Blue

ひろ

第1話

僕の母は毎週日曜日、パートと嘘をついて男に会いに行く。

何故そんな事を知っているのかというと、1年前に母が僕の知らない男とホテルから出てくるのを見てしまったからだ。

僕が何故そんな所に出くわしたかというと、当時付き合っていた先輩と初めてのセックスをする為に安いホテルを探し回っていたからだ。

その日、僕はホテルには入ったものの、モノが勃たず、初めてのセックスは出来ずに終わった。

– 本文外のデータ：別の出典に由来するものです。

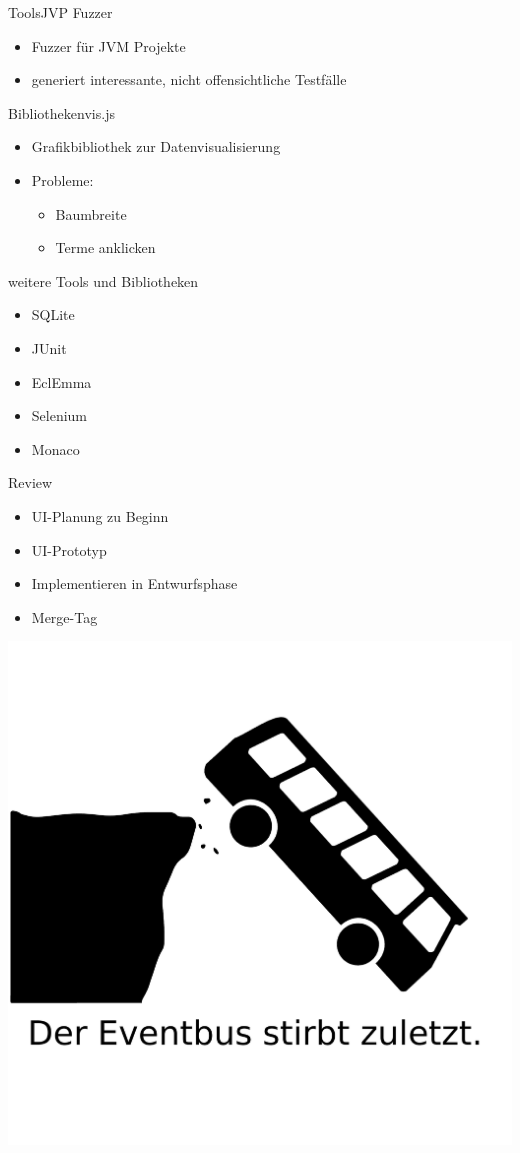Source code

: \documentclass[10pt]{beamer}
\begin{document}
\begin{frame}{Tools}{JVP Fuzzer}
	\begin{itemize}
		\item Fuzzer für JVM Projekte
		\item generiert interessante, nicht offensichtliche Testfälle
	\end{itemize}
\end{frame}

\begin{frame}{Bibliotheken}{vis.js}
	\begin{itemize}
		\item Grafikbibliothek zur Datenvisualisierung
		\item Probleme: 
			\begin{itemize}
				\item{Baumbreite}
				\item{Terme anklicken}
			\end{itemize}
	\end{itemize}
\end{frame}

\begin{frame}{weitere Tools und Bibliotheken}{}
	\begin{itemize}
		\item SQLite
		\item JUnit
		\item EclEmma
		\item Selenium
		\item Monaco
	\end{itemize}
\end{frame}


\begin{frame}{Review}{}
	\begin{itemize}
		\item UI-Planung zu Beginn
		\item UI-Prototyp
		\item Implementieren in Entwurfsphase
		\item Merge-Tag
	\end{itemize}
\end{frame}

{\1
\begin{frame}
  \includegraphics[width = \textwidth]{img/eventbus}
\end{frame}}
\end{document}

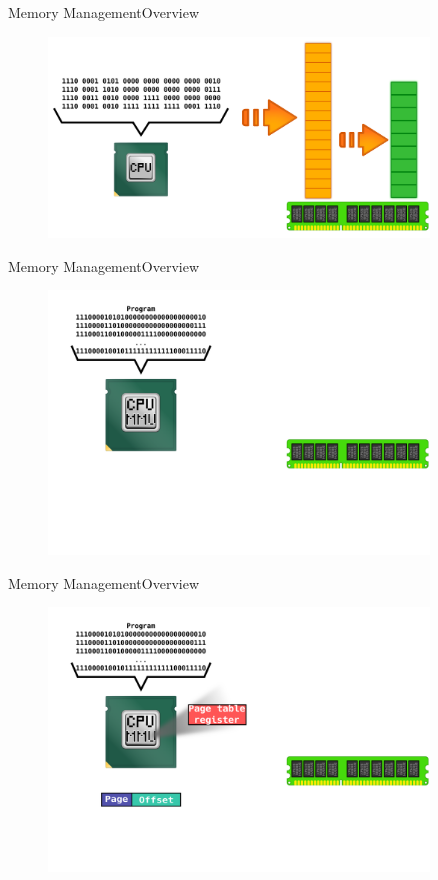 \documentclass[10pt]{beamer}
\begin{document}
\begin{frame}{Memory Management}{Overview}
  \begin{figure}[ht]
    \centering
    \includegraphics[width=0.9\textwidth, keepaspectratio=true]{images/virtual_memory_c.png}
  \end{figure}
\end{frame}

\begin{frame}{Memory Management}{Overview}
  \begin{figure}[ht]
    \centering
    \includegraphics[width=0.9\textwidth, keepaspectratio=true]{images/mmu_a.png}
  \end{figure}
\end{frame}

\begin{frame}{Memory Management}{Overview}
  \begin{figure}[ht]
    \centering
    \includegraphics[width=0.9\textwidth, keepaspectratio=true]{images/mmu_b.png}
  \end{figure}
\end{frame}
\end{document}
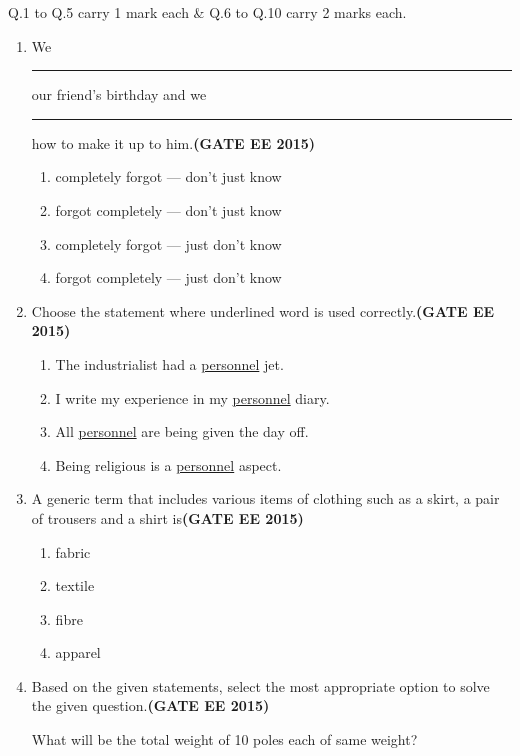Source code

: \documentclass[a4paper,12pt]{exam}
\theoremstyle{remark}
\begin{document}
\vspace{0.5cm}
 Q.1 to Q.5 carry 1 mark each \& Q.6 to Q.10 carry 2 marks each.\\
 \begin{enumerate}
 \item We \rule{3cm}{0.15mm} our friend's birthday and we \rule{3cm}{0.15mm} how to make it up to him.\hfill{\textbf{(GATE EE 2015)}}
    \begin{enumerate}
        \item completely forgot --- don’t just know
        \item forgot completely --- don’t just know
        \item completely forgot --- just don’t know
        \item forgot completely --- just don’t know
    \end{enumerate}

\item Choose the statement where underlined word is used correctly.\hfill{\textbf{(GATE EE 2015)}}

\begin{enumerate}
    \item The industrialist had a \underline{personnel} jet.
    \item I write my experience in my \underline{personnel} diary.
    \item All \underline{personnel} are being given the day off.
    \item Being religious is a \underline{personnel} aspect.
\end{enumerate}

\item A generic term that includes various items of clothing such as a skirt, a pair of trousers and a shirt is\hfill{\textbf{(GATE EE 2015)}}

\begin{multicols}{4}
\begin{enumerate}
    \item fabric
    \item textile
    \item fibre
    \item apparel
\end{enumerate}
\end{multicols}
\item Based on the given statements, select the most appropriate option to solve the given question.\hfill{\textbf{(GATE EE 2015)}}

What will be the total weight of 10 poles each of same weight?


\end{enumerate}
\end{document}
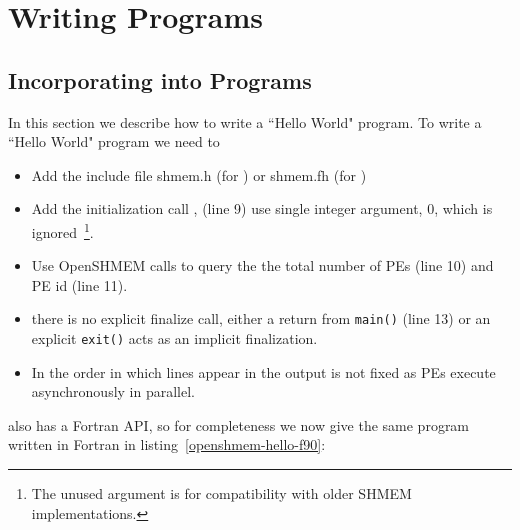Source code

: \section{Writing \openshmem{} Programs}

\subsection*{Incorporating \openshmem{} into Programs}

In this section we describe how to write a ``Hello World" \openshmem program.
To write a ``Hello World" \openshmem program we need to 

\begin{itemize}
\item Add the include file shmem.h (for \Clang) or shmem.fh (for \Fortran)
\item Add the initialization call , (line 9) use
  single integer argument, 0, which is ignored~\footnote{The unused
    argument is for compatibility with older SHMEM implementations.}.
\item Use OpenSHMEM calls to query the the total number of PEs (line 10) and PE id (line 11).
\item there is no explicit finalize call, either a return from
  \texttt{main()} (line 13) or an explicit \texttt{exit()} acts as an
  implicit \openshmem finalization.
\item In \openshmem the order in which lines appear
  in the output is not fixed as \ac{PE}s execute asynchronously in parallel.
\end{itemize}

\begin{minipage}{\linewidth}
\vspace{0.1in}
\vspace{0.1in}
\end{minipage}

\openshmem also has a Fortran API, so for completeness we now give the
same program written in Fortran in listing~\ref{openshmem-hello-f90}:

\begin{minipage}{\linewidth}
\vspace{0.1in}
\vspace{0.1in}
\end{minipage}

その数日後、先輩に他の男がいた事が分かり、手を繋いだだけで別れた。

そんなこんなで僕は女性不信に陥った。

そして何をしても勃たなくなった。

僕の人生はもう終わっている。

だが、今、とても気になる人がいる。

2年生に上がり、クラス替えをして出会った女子だ。

彼女は僕と同じ目をしている。

生きているのにもう人生終わってますという目だ。

僕は彼女と話がしたい。

話しかけてみよう。

そう思った。

ただ、僕は何故か女子にモテる為、すけこましのように言われる事もある。

だから警戒心の強そうな速水さんが素直に応えてくれるか心配だ。

それでも話し掛けるけど。

「速水さん」

「はい」

速水さんは張りぼての笑顔で応えてくれた。

「速水さんって現代文得意だったよね?教えてくれないかな」

僕がそう言うと速水さんは若干怪訝そうな顔をした。

「どうかした?」

「うん……晴山君、成績いいのに何でって思って」

「現代文で、どうしても理解できない所があってさ。駄目かな?」

僕は頭もいい。

だが現代文だけは苦手だった。

特に主人公がその時何を思ったかとかの問題が僕には理解できない。

他人が何を思うかなんて分かる訳ないじゃないか。

「……分かった。いいよ。どこが分からないの?」

よし、かかった。

「ありがとう。前の席、座っていい?」

「どうぞ」

「夏目漱石のこころなんだけどさ、ここの主人公の……」

言いながら僕が顔を近づけると、速水まどかはさりげなく椅子を引き、僕と距離を取った。

やっぱり。

速水まどかは男が苦手だ。

僕は他人の弱点を見抜くのが得意だった。

「どうしたの?」

「ううん。ごめん、やっぱり他の人に教えてもらってくれる。じゃ」

速水まどかはそう言うと席を立って教室を出て行ってしまった。